Saturday, 2 April 2022

THE TURIN HORSE


 A man and his daughter in the middle of nowhere, though presumably somewhere in Hungary, at an indeterminate time, pass their days cooking potatoes, getting water from the well and saying almost nothing to each other while a storm rages outside. They have a horse which looks like it's on its last legs and mostly refuses to move. They appear to collect its manure. The film, of course, is Bela Tarr's "The Turin Horse", hailed by critics around the world not just as a masterpiece but quite possibly one of the greatest films ever made and it's proof that a beautifully constructed piece of film-making, (and it is brilliantly filmed and superbly shot in just 30 takes), can also be incredibly boring.

Films can, of course, be about anything. Stories can be as short as a few pages in a book or as long as 'War and Peace' and Tarr does have a story, of sorts, to tell; whether you find it interesting or not is another matter but he takes what is a plausible account of man versus nature, (and man versus man, I suppose), and which might have made a good 30 minute short and dragged it out for a punishing 145 minutes and no-one will ever convince me that just because this is a 'different' kind of film and totally unlike most films made today, (shot in black and white it has the look of a film made 90 years ago), that it's a masterpiece.

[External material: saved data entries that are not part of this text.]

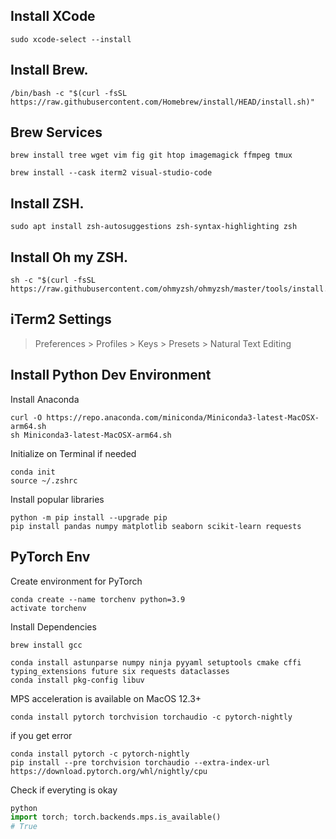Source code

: ## Install XCode
```
sudo xcode-select --install
```
## Install Brew.
```
/bin/bash -c "$(curl -fsSL https://raw.githubusercontent.com/Homebrew/install/HEAD/install.sh)"
```
## Brew Services
```
brew install tree wget vim fig git htop imagemagick ffmpeg tmux
```
```
brew install --cask iterm2 visual-studio-code
```

## Install ZSH.
```
sudo apt install zsh-autosuggestions zsh-syntax-highlighting zsh
```

## Install Oh my ZSH.
```
sh -c "$(curl -fsSL https://raw.githubusercontent.com/ohmyzsh/ohmyzsh/master/tools/install.sh)"
```

## iTerm2 Settings
> Preferences > Profiles > Keys > Presets > Natural Text Editing

## Install Python Dev Environment
Install Anaconda
```
curl -O https://repo.anaconda.com/miniconda/Miniconda3-latest-MacOSX-arm64.sh
sh Miniconda3-latest-MacOSX-arm64.sh
```
Initialize on Terminal if needed
```
conda init
source ~/.zshrc
```
Install popular libraries
```
python -m pip install --upgrade pip
pip install pandas numpy matplotlib seaborn scikit-learn requests
```


## PyTorch Env
Create environment for PyTorch
```
conda create --name torchenv python=3.9
activate torchenv
```

Install Dependencies
```
brew install gcc

conda install astunparse numpy ninja pyyaml setuptools cmake cffi typing_extensions future six requests dataclasses
conda install pkg-config libuv
```

MPS acceleration is available on MacOS 12.3+
```
conda install pytorch torchvision torchaudio -c pytorch-nightly
```
if you get error
```
conda install pytorch -c pytorch-nightly
pip install --pre torchvision torchaudio --extra-index-url https://download.pytorch.org/whl/nightly/cpu
```
Check if everyting is okay
```python
python
import torch; torch.backends.mps.is_available()
# True
```
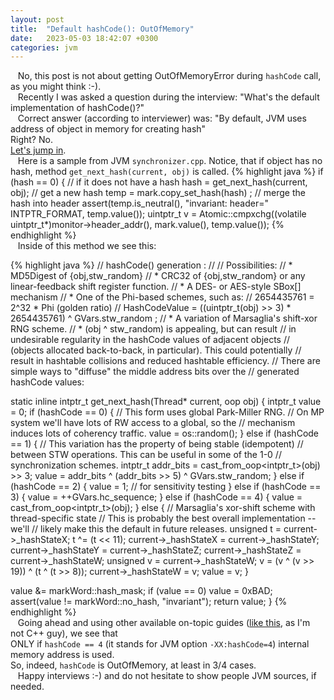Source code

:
 ```yaml
---
layout: post
title:  "Default hashCode(): OutOfMemory"
date:   2023-05-03 18:42:07 +0300
categories: jvm
---
```

&nbsp;&nbsp; No, this post is not about getting OutOfMemoryError during `hashCode` call, as you might think :-).  
&nbsp;&nbsp; Recently I was asked a question during the interview: "What's the default implementation of hashCode()?"  
&nbsp;&nbsp; Correct answer (according to interviewer) was: "By default, JVM uses address of object in memory for creating hash"  
Right? No.  
[Let's jump in](https://github.com/openjdk/jdk/blob/master/src/hotspot/share/runtime/synchronizer.cpp#L917).  
&nbsp;&nbsp; Here is a sample from JVM `synchronizer.cpp`. Notice, that if object has no hash, method `get_next_hash(current, obj)` is called.
{% highlight java %}
if (hash == 0) {                        // if it does not have a hash
hash = get_next_hash(current, obj);  // get a new hash
temp = mark.copy_set_hash(hash)   ;  // merge the hash into header
assert(temp.is_neutral(), "invariant: header=" INTPTR_FORMAT, temp.value());
uintptr_t v = Atomic::cmpxchg((volatile uintptr_t*)monitor->header_addr(), mark.value(), temp.value());
{% endhighlight %}  
&nbsp;&nbsp; Inside of this method we see this:  

{% highlight java %}
// hashCode() generation :
//
// Possibilities:
// * MD5Digest of {obj,stw_random}
// * CRC32 of {obj,stw_random} or any linear-feedback shift register function.
// * A DES- or AES-style SBox[] mechanism
// * One of the Phi-based schemes, such as:
//   2654435761 = 2^32 * Phi (golden ratio)
//   HashCodeValue = ((uintptr_t(obj) >> 3) * 2654435761) ^ GVars.stw_random ;
// * A variation of Marsaglia's shift-xor RNG scheme.
// * (obj ^ stw_random) is appealing, but can result
//   in undesirable regularity in the hashCode values of adjacent objects
//   (objects allocated back-to-back, in particular).  This could potentially
//   result in hashtable collisions and reduced hashtable efficiency.
//   There are simple ways to "diffuse" the middle address bits over the
//   generated hashCode values:

static inline intptr_t get_next_hash(Thread* current, oop obj) {
intptr_t value = 0;
if (hashCode == 0) {
// This form uses global Park-Miller RNG.
// On MP system we'll have lots of RW access to a global, so the
// mechanism induces lots of coherency traffic.
value = os::random();
} else if (hashCode == 1) {
// This variation has the property of being stable (idempotent)
// between STW operations.  This can be useful in some of the 1-0
// synchronization schemes.
intptr_t addr_bits = cast_from_oop<intptr_t>(obj) >> 3;
value = addr_bits ^ (addr_bits >> 5) ^ GVars.stw_random;
} else if (hashCode == 2) {
value = 1;            // for sensitivity testing
} else if (hashCode == 3) {
value = ++GVars.hc_sequence;
} else if (hashCode == 4) {
value = cast_from_oop<intptr_t>(obj);
} else {
// Marsaglia's xor-shift scheme with thread-specific state
// This is probably the best overall implementation -- we'll
// likely make this the default in future releases.
unsigned t = current->_hashStateX;
t ^= (t << 11);
current->_hashStateX = current->_hashStateY;
current->_hashStateY = current->_hashStateZ;
current->_hashStateZ = current->_hashStateW;
unsigned v = current->_hashStateW;
v = (v ^ (v >> 19)) ^ (t ^ (t >> 8));
current->_hashStateW = v;
value = v;
}

value &= markWord::hash_mask;
if (value == 0) value = 0xBAD;
assert(value != markWord::no_hash, "invariant");
return value;
}
{% endhighlight %}  
&nbsp;&nbsp; Going ahead and using other available on-topic guides ([like this](https://shipilev.net/jvm/anatomy-quarks/26-identity-hash-code/), as I'm not C++ guy), we see that  
ONLY if `hashCode == 4` (it stands for JVM option `-XX:hashCode=4`) internal memory address is used.  
So, indeed, `hashCode` is OutOfMemory, at least in 3/4 cases.  
&nbsp;&nbsp; Happy interviews :-) and do not hesitate to show people JVM sources, if needed.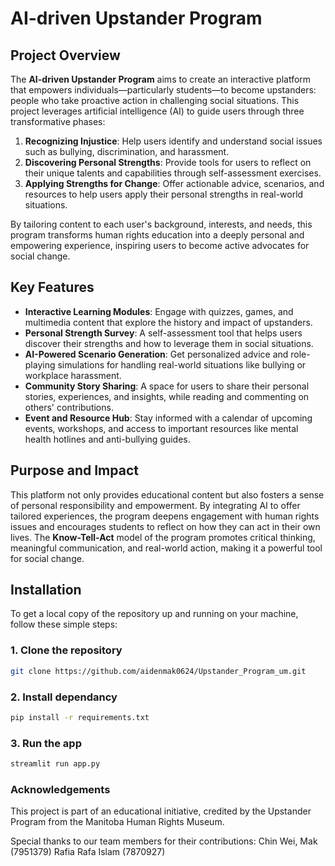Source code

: # AI-driven Upstander Program

## Project Overview
The **AI-driven Upstander Program** aims to create an interactive platform that empowers individuals—particularly students—to become upstanders: people who take proactive action in challenging social situations. This project leverages artificial intelligence (AI) to guide users through three transformative phases:

1. **Recognizing Injustice**: Help users identify and understand social issues such as bullying, discrimination, and harassment.
2. **Discovering Personal Strengths**: Provide tools for users to reflect on their unique talents and capabilities through self-assessment exercises.
3. **Applying Strengths for Change**: Offer actionable advice, scenarios, and resources to help users apply their personal strengths in real-world situations.

By tailoring content to each user's background, interests, and needs, this program transforms human rights education into a deeply personal and empowering experience, inspiring users to become active advocates for social change.

## Key Features
- **Interactive Learning Modules**: Engage with quizzes, games, and multimedia content that explore the history and impact of upstanders.
- **Personal Strength Survey**: A self-assessment tool that helps users discover their strengths and how to leverage them in social situations.
- **AI-Powered Scenario Generation**: Get personalized advice and role-playing simulations for handling real-world situations like bullying or workplace harassment.
- **Community Story Sharing**: A space for users to share their personal stories, experiences, and insights, while reading and commenting on others' contributions.
- **Event and Resource Hub**: Stay informed with a calendar of upcoming events, workshops, and access to important resources like mental health hotlines and anti-bullying guides.

## Purpose and Impact
This platform not only provides educational content but also fosters a sense of personal responsibility and empowerment. By integrating AI to offer tailored experiences, the program deepens engagement with human rights issues and encourages students to reflect on how they can act in their own lives. The **Know-Tell-Act** model of the program promotes critical thinking, meaningful communication, and real-world action, making it a powerful tool for social change.

## Installation

To get a local copy of the repository up and running on your machine, follow these simple steps:

### 1. Clone the repository

```bash
git clone https://github.com/aidenmak0624/Upstander_Program_um.git
```
### 2. Install dependancy 
```bash
pip install -r requirements.txt
```
### 3. Run the app
```bash
streamlit run app.py
```
### Acknowledgements
This project is part of an educational initiative, credited by the Upstander Program from the Manitoba Human Rights Museum.

Special thanks to our team members for their contributions:
Chin Wei, Mak (7951379)
Rafia Rafa Islam (7870927)
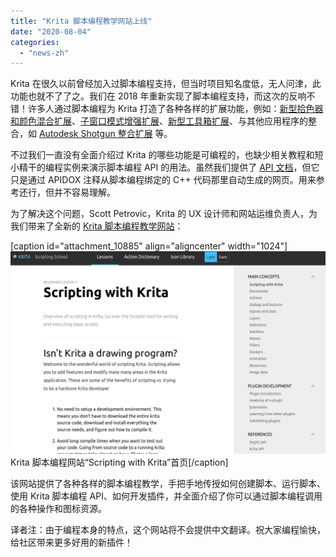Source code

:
 ```yaml
---
title: "Krita 脚本编程教学网站上线"
date: "2020-08-04"
categories: 
  - "news-zh"
---
```


Krita 在很久以前曾经加入过脚本编程支持，但当时项目知名度低，无人问津，此功能也就不了了之。我们在 2018 年重新实现了脚本编程支持，而这次的反响不错！许多人通过脚本编程为 Krita 打造了各种各样的扩展功能，例如：[新型拾色器和颜色混合扩展](https://krita-artists.org/t/pigment-o-plugin/4531)、[子窗口模式增强扩展](https://krita-artists.org/t/plugin-subwindow-organizer/10225)、[新型工具箱扩展](https://krita-artists.org/t/kanvasbuddy-a-minimalist-toolbar/549)、与其他应用程序的整合，如 [Autodesk Shotgun 整合扩展](https://github.com/diegogarciahuerta/tk-krita) 等。

不过我们一直没有全面介绍过 Krita 的哪些功能是可编程的，也缺少相关教程和短小精干的编程实例来演示脚本编程 API 的用法。虽然我们提供了 [API 文档](https://api.kde.org/appscomplete-api/krita-apidocs/libs/libkis/html/)，但它只是通过 APIDOX 注释从脚本编程绑定的 C++ 代码那里自动生成的网页。用来参考还行，但并不容易理解。

为了解决这个问题，Scott Petrovic，Krita 的 UX 设计师和网站运维负责人，为我们带来了全新的 [Krita 脚本编程教学网站](https://scripting.krita.org/lessons/introduction)：

\[caption id="attachment\_10885" align="aligncenter" width="1024"\][![scripting.krita.org](images/Screenshot_20200804_135635-1024x658.png)](https://scripting.krita.org/lessons/introduction) Krita 脚本编程网站“Scripting with Krita”首页\[/caption\]

该网站提供了各种各样的脚本编程教学，手把手地传授如何创建脚本、运行脚本、使用 Krita 脚本编程 API、如何开发插件，并全面介绍了你可以通过脚本编程调用的各种操作和图标资源。

译者注：由于编程本身的特点，这个网站将不会提供中文翻译。祝大家编程愉快，给社区带来更多好用的新插件！
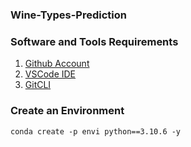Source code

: ### Wine-Types-Prediction

### Software and Tools Requirements

1. [Github Account](https://github.com)
2. [VSCode IDE](https://code.visualstudio.com)
3. [GitCLI](https://git-scm.com)


### Create an Environment 

```
conda create -p envi python==3.10.6 -y
```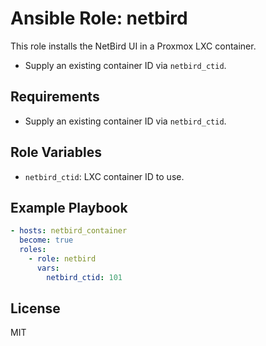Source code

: # Ansible Role: netbird

This role installs the NetBird UI in a Proxmox LXC container.
- Supply an existing container ID via `netbird_ctid`.  


## Requirements

- Supply an existing container ID via `netbird_ctid`.

## Role Variables

- `netbird_ctid`: LXC container ID to use.

## Example Playbook

```yaml
- hosts: netbird_container
  become: true
  roles:
    - role: netbird
      vars:
        netbird_ctid: 101
```

## License

MIT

Of course, with a good deal of cutting it might well have been but making your audience go through the rigours of the characters on-screen dosen't in itself add anything to your film except perhaps, in this case, length. "The Turin Horse" is a classic example of a film made for film snobs, art-house aficionados who first check if their film is sub-titled, preferably from Eastern Europe and in black and white and by a director whose reputation for putting audiences to sleep goes before him; in other words, the kind of film art-houses and film societies were made for. Yes, it is radical and yes, I was certainly impressed by the technique but I think I would rather stick pins in my eyes than sit through it again.